Our people have elected us to Parliament to raise their interests. We can do so only if we have a good working relation with the ruling party, in this case the Modi Government. We shall give the BJP-led Government issue-based support
Observers suggest Ajmal is establishing a new political dynasty in the country with three members of the family now lawmakers – and the media speculating whether all of his seven children will enter politics.
One son, Maulana Abdul Rehman Ajmal, sits in the Assam assembly in the seat his father vacated after becoming an MP in 2009, and another son, Maulana Abdul Rahim Ajmal, is set to contest the assembly seat in central Assam that his uncle Sirajuddin will vacate.
However, Ajmal plays down the family connections.
“It is true three members of my family are active in politics, but as a party we have to take into account the winnability factor … only if our candidates win can we serve the people,” he told Al Jazeera.
“We don’t know what the future holds, but as a father, I cannot force any of my children to join politics. They would choose their own profession.”
The businessman insists the AIUDF is not a pro-Muslim party that is polarising voters and points out that of its 18 current state assembly legislators, two are Hindus.
The party’s working president, Aditya Langthasha, a physician, added: “I am not a Muslim and I can only say history will give the verdict that the Ajmals have always been secular and compassionate towards people of all faiths.”
|Brothers Badruddin (R) and Sirajudin Ajmal (L) [Biju Boro/Al Jazeera]
Nonetheless, it is clear that the AIUDF has managed to win mostly in areas with a sizeable Muslim population: in the parliamentary constituencies of Dhubri and Barpeta, for example, Muslims make up 70 and 60 per cent of voters respectively.
By splitting the Muslim vote, the party is thought to have impacted heavily in Assam on the Congress party, which suffered a heavy defeat in the recent elections.
A common perception in Assam that the AIUDF’s support base, Bengali-speaking Muslims, are all illegal migrants from Bangladesh, a charge that is groundless but made by rivals for political gain, has added to the party’s challenges.
“This charge or perception is something the AIUDF will perhaps have to live with for some time,” said sociologist ANS Ahmed.
However, the real key to the AIUDF’s success may be the Ajmal family’s pragmatic approach to life – something they inherited from Badruddin’s father Haji Ajmal Ali, a farmer from the remote village of Hojai who founded the Ajmal Group – and a commitment to serve.
“The turning point came around year 2000 when Assam was hit by devastating floods.
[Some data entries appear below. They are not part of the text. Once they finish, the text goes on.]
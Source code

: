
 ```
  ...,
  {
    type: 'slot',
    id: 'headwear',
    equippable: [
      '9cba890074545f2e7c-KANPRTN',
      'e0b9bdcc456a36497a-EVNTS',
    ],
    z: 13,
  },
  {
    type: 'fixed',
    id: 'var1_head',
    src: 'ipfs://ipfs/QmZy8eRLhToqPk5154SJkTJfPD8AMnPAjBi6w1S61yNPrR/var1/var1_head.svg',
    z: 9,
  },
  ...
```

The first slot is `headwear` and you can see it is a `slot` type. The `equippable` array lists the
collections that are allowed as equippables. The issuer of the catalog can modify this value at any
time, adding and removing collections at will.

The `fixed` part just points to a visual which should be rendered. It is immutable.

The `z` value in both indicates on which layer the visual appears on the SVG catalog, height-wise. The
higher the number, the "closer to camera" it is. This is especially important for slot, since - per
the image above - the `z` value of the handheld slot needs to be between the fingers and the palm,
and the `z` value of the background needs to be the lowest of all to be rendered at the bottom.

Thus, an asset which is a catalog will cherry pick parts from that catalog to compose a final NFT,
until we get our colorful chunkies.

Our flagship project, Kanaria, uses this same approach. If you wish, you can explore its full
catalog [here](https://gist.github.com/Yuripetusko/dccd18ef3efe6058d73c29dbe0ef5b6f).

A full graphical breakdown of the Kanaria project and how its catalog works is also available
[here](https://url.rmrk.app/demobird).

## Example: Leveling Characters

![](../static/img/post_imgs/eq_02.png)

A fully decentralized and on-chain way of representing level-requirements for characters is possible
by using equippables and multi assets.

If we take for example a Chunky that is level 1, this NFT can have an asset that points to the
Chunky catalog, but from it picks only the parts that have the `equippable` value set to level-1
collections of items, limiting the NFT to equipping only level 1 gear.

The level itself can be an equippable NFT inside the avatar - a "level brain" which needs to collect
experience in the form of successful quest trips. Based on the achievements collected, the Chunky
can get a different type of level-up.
I toured the affected areas and slept on boats for many nights,” Badruddin Ajmal said.
“The poverty of our people renewed my resolve to serve them. My party, the AIUDF, is just a medium of this service that I owe my people.”
That pragmatic approach extends to politics and the Ajmal brothers have decided to support the new central government led by Modi.
“Our people have elected us to parliament to raise their interests,” Sirajuddin Ajmal told Al Jazeera.
“We can do so only if we have a good working relation with the ruling party, in this case the Modi government. We shall give the BJP-led government issue-based support.”
Political rivals acknowledge that the AIUDF is going to be a long-term player in Assam.
“Many wanted to dismiss Ajmal and his party saying they are a one-election wonder,” said Kirip Chaliha, a senior Assam Congress leader.
“But by the manner in which the party is consolidating itself, I can say it is here to stay.”
The Ajmals are now thinking big. “Mission 40 is our target for the state elections in 2016 – we want to win 40 of Assam’s 126 assembly seats,” Badruddin Ajmal said.